To counter the pressure on global energy resources due to increasing computational demands (yes, AI, we're looking at you), research institute imec suggests a radical shift away from traditional computing methods.
Their solution, detailed in the engineering magazine IEEE Spectrum, involves exploiting the fundamental properties of superconductors to greatly reduce power consumption, thus creating an innovative superconducting processor.
This promising technology has been in development for a couple of years so far and uses standard CMOS manufacturing techniques that can potentially deliver computing power one hundred times more energy efficient than the best current chips, and could “lead to a computer that fits the computing resources of a data center in a system the size of a shoebox.”
20 exaflops
Imec's research involved designing a new type of processor from scratch, with close collaboration between CMOS engineers and entire development teams.

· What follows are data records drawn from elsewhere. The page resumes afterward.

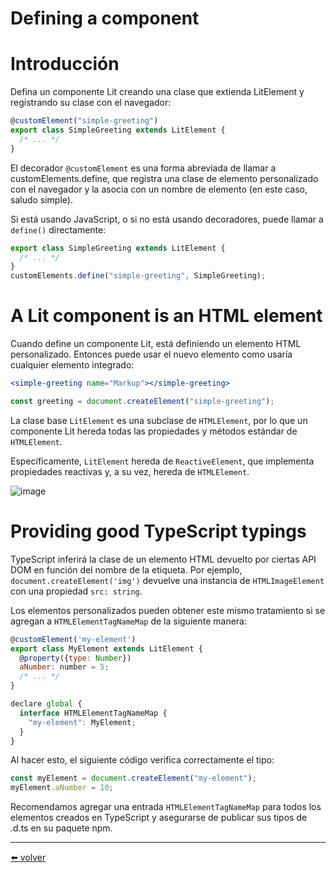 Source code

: # Defining a component

# Introducción

Defina un componente Lit creando una clase que extienda LitElement y registrando su clase con el navegador:

```jsx
@customElement("simple-greeting")
export class SimpleGreeting extends LitElement {
  /* ... */
}
```

El decorador `@customElement` es una forma abreviada de llamar a customElements.define, que registra una clase de elemento personalizado con el navegador y la asocia con un nombre de elemento (en este caso, saludo simple).

Si está usando JavaScript, o si no está usando decoradores, puede llamar a `define()` directamente:

```jsx
export class SimpleGreeting extends LitElement {
  /* ... */
}
customElements.define("simple-greeting", SimpleGreeting);
```

# A Lit component is an HTML element

Cuando define un componente Lit, está definiendo un elemento HTML personalizado. Entonces puede usar el nuevo elemento como usaría cualquier elemento integrado:

```jsx
<simple-greeting name="Markup"></simple-greeting>
```

```jsx
const greeting = document.createElement("simple-greeting");
```

La clase base `LitElement` es una subclase de `HTMLElement`, por lo que un componente Lit hereda todas las propiedades y métodos estándar de `HTMLElement`.

Específicamente, `LitElement` hereda de `ReactiveElement`, que implementa propiedades reactivas y, a su vez, hereda de `HTMLElement`.

![image](https://user-images.githubusercontent.com/37599330/222720526-2061953d-400f-4980-84be-4426e574d3ff.png)

# Providing good TypeScript typings

TypeScript inferirá la clase de un elemento HTML devuelto por ciertas API DOM en función del nombre de la etiqueta. Por ejemplo, `document.createElement('img')` devuelve una instancia de `HTMLImageElement` con una propiedad `src: string`.

Los elementos personalizados pueden obtener este mismo tratamiento si se agregan a `HTMLElementTagNameMap` de la siguiente manera:

```jsx
@customElement('my-element')
export class MyElement extends LitElement {
  @property({type: Number})
  aNumber: number = 5;
  /* ... */
}

declare global {
  interface HTMLElementTagNameMap {
    "my-element": MyElement;
  }
}
```

Al hacer esto, el siguiente código verifica correctamente el tipo:

```jsx
const myElement = document.createElement("my-element");
myElement.aNumber = 10;
```

Recomendamos agregar una entrada `HTMLElementTagNameMap` para todos los elementos creados en TypeScript y asegurarse de publicar sus tipos de .d.ts en su paquete npm.

---

[⬅️ volver](https://github.com/VictorHugoAguilar/javascript-interview-questions-explained/blob/main/theory-lit-element/readme.md)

Imec switched from using niobium as a superconducting material to the related compound niobium titanium nitride, as it can withstand the temperatures used in CMOS manufacturing without losing its superconducting capabilities.
The resulting superconducting chip, optimized for AI processors, resembles a typical 3D CMOS system-on-chip. However, a significant difference is that most of the chip must be immersed in liquid helium to ensure an optimal operating temperature, close to 4 Kelvin.
Compared to conventional CMOS chips, superconductors dissipate only a fraction of the energy as heat. This feature allows the ability to stack computing chips directly on top of each other, reducing the physical footprint while preserving the density gains caused by Moore's Law.
Imec estimates that a stack of 100 superconducting boards, each containing superconducting processing units (SPUs), superconducting SRAM and DRAM memory stacks and housed in a cooling environment the size of a 20 x 20 x 12 centimeter shoebox, It can perform a staggering 20 exaflops on BF16. numeric format. This is 20 times the capacity of the most powerful supercomputer currently in existence (Frontier at Oak Ridge National Laboratory, Tennessee), which consumes a total of 500 kilowatts of energy. It also offers 100 times the level of energy efficiency.
Imec's innovation is not intended to replace existing CMOS computing technologies, but rather to complement them. Researchers at the institute believe the technology will boost artificial intelligence and machine learning, and will integrate seamlessly with quantum computers.
The smaller data center footprint, made possible by superconducting digital technology, will allow these systems to be placed closer to their target applications, ultimately driving colossal advances in industries such as agriculture, healthcare and energy.